The state of the union:

As with every unit on the team, turnover will be key. Gone is Andy Levitre, who signed a contract worth roughly the Gross National Product of Switzlerand for the privilege of ducking underthrown Fitzy screen passes in Tennessee once Jake Locker inevitably gets hurt. He will be sorely missed both in his performance and consistency. The race to replace Levitre appears to mainly involve Colin Brown and former Steelers offensive lineman Doug Legursky. The key to projecting roles across the squad is that the coaching staff and front office have virtually no allegiance to the players in the locker room. With a new head coach, offensive coordinator, and a general manager who did not play the direct role (at least publicly) in picking this year’s draft class, players will have to earn their jobs on their own merits. This is true at almost every position, with left guard being the most glaring exception.

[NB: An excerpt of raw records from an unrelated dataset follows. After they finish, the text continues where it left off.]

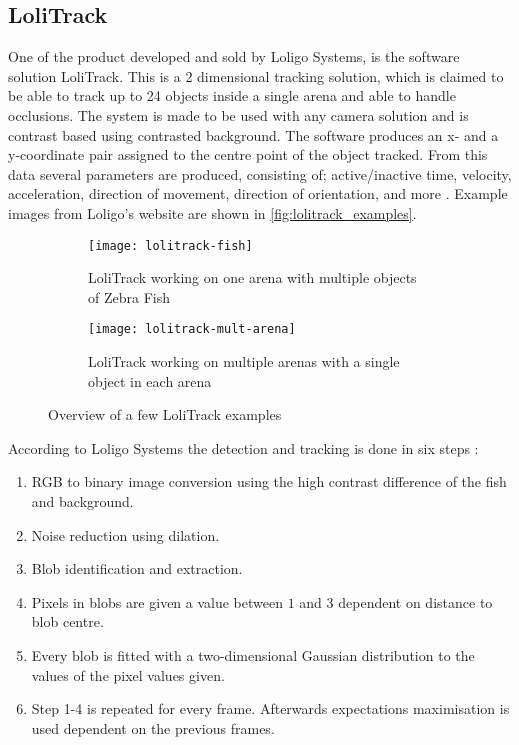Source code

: \subsection{LoliTrack}
One of the product developed and sold by Loligo Systems, is the software solution LoliTrack. This is a 2 dimensional tracking solution, which is claimed to be able to track up to 24 objects inside a single arena and able to handle occlusions. The system is made to be used with any camera solution and is contrast based using contrasted background. The software produces an x- and a y-coordinate pair assigned to the centre point of the object tracked. From this data several parameters are produced, consisting of; active/inactive time, velocity, acceleration, direction of movement, direction of orientation, and more \citep{LoligoS}. Example images from Loligo's website are shown in \autoref{fig:lolitrack_examples}.

\begin{figure}[H]
	\centering
	\begin{subfigure}{0.45\textwidth}
		\texttt{[image: lolitrack-fish]}
		\caption{LoliTrack working on one arena with multiple objects of Zebra Fish}
	\end{subfigure}
	\begin{subfigure}{0.45\textwidth}
		\texttt{[image: lolitrack-mult-arena]}
		\caption{LoliTrack working on multiple arenas with a single object in each arena}
	\end{subfigure}
	\caption{Overview of a few LoliTrack examples \citep{LoligoS}}
	\label{fig:lolitrack_examples}
\end{figure}

According to Loligo Systems the detection and tracking is done in six steps \citep{LoligoS}:

\begin{enumerate}
	\item RGB to binary image conversion using the high contrast difference of the fish and background.
	\item Noise reduction using dilation.
	\item Blob identification and extraction.
	\item Pixels in blobs are given a value between $1$ and $3$ dependent on distance to blob centre.
	\item Every blob is fitted with a two-dimensional Gaussian distribution to the values of the pixel values given.
	\item Step 1-4 is repeated for every frame. Afterwards expectations maximisation is used dependent on the previous frames.
\end{enumerate}

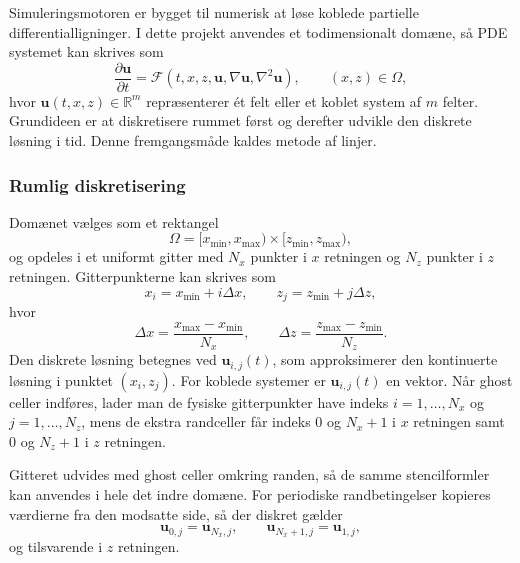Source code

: Simuleringsmotoren er bygget til numerisk at løse koblede partielle differentialligninger. 
I dette projekt anvendes et todimensionalt domæne, så PDE systemet kan skrives som
\begin{equation}
    \frac{\partial \mathbf{u}}{\partial t}
    =
    \mathcal{F}\!\left(t,x,z,\mathbf{u},\nabla \mathbf{u},\nabla^2 \mathbf{u}\right),
    \qquad
    (x,z) \in \Omega ,
    \label{eq:general_pde_system}
\end{equation}
hvor $\mathbf{u}(t,x,z) \in \mathbb{R}^m$ repræsenterer ét felt eller et koblet system af $m$ felter. Grundideen er at diskretisere rummet først og derefter udvikle den diskrete løsning i tid. Denne fremgangsmåde kaldes metode af linjer.

\subsubsection{Rumlig diskretisering}
Domænet vælges som et rektangel
\[
    \Omega = [x_{\min},x_{\max}) \times [z_{\min},z_{\max}),
\]
og opdeles i et uniformt gitter med $N_x$ punkter i $x$ retningen og $N_z$ punkter i $z$ retningen. Gitterpunkterne kan skrives som
\[
    x_i = x_{\min} + i \Delta x,
    \qquad
    z_j = z_{\min} + j \Delta z,
\]
hvor
\[
    \Delta x = \frac{x_{\max}-x_{\min}}{N_x},
    \qquad
    \Delta z = \frac{z_{\max}-z_{\min}}{N_z}.
\]
Den diskrete løsning betegnes ved $\mathbf{u}_{i,j}(t)$, som approksimerer den kontinuerte løsning i punktet $(x_i,z_j)$. For koblede systemer er $\mathbf{u}_{i,j}(t)$ en vektor. Når ghost celler indføres, lader man de fysiske gitterpunkter have indeks $i=1,\dots,N_x$ og $j=1,\dots,N_z$, mens de ekstra randceller får indeks $0$ og $N_x+1$ i $x$ retningen samt $0$ og $N_z+1$ i $z$ retningen.

Gitteret udvides med ghost celler omkring randen, så de samme stencilformler kan anvendes i hele det indre domæne. For periodiske randbetingelser kopieres værdierne fra den modsatte side, så der diskret gælder
\[
    \mathbf{u}_{0,j} = \mathbf{u}_{N_x,j},
    \qquad
    \mathbf{u}_{N_x+1,j} = \mathbf{u}_{1,j},
\]
og tilsvarende i $z$ retningen.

Whaley held a front office role with the Steelers in 2009 when they brought in Legursky. Between his familiarity with Whaley, who DID play a direct role in bringing him to Buffalo, and his higher level of experience relative to several players in competition for the spot, I feel comfortable in saying that he has the inside track to starting Week 1. By that same token, don’t rule out Syracuse rookie Zack Chibane from making a run at significant playing time, as he is among the small group of players with an established relationship with Marrone and Hackett, as well as hands-on knowledge of their offensive concepts.

When we compare the 2013 offensive line to the 1999 squad, the biggest question mark is the left side of the unit. Cordy Glenn will be asked to take a significant step forward in his second year as a pro, and obviously whoever steps in at guard will have big shoes to fill in Levitre’s absence. What we can see from the 1999 unit is that a strong left side can do wonders to calm and contain an inexperienced line. I’m inclined to think the 2013 pairing cannot live up to the Fina/Brown benchmark, but can continue the success they enjoyed when healthy last year.

That being said, for all of his offensive chops, Doug Marrone is an offensive lineman by trade and by style. By now, we’ve all seen the pictures of him lining up under center and getting his hands dirty with the players. He guided the Syracuse offense through injuries to his star left tackle Justin Pugh (a first round pick by the New Jersey Giants), and he will certainly get the most out of the talent at his disposal.

The 2013 offensive line may not match their 1999 counterparts in individual talent, but they have the perfect coach to build continuity, a two-headed running attack that puts the Linton-Smith combination to shame, and a surprisingly-successful track record to build off. The bottom line is that the 1999 offensive line purely put their team in a position to win, relying on the prowess of other units to carry them over the hump to victory. Can we say that about the 2013 offensive line? I believe that we can.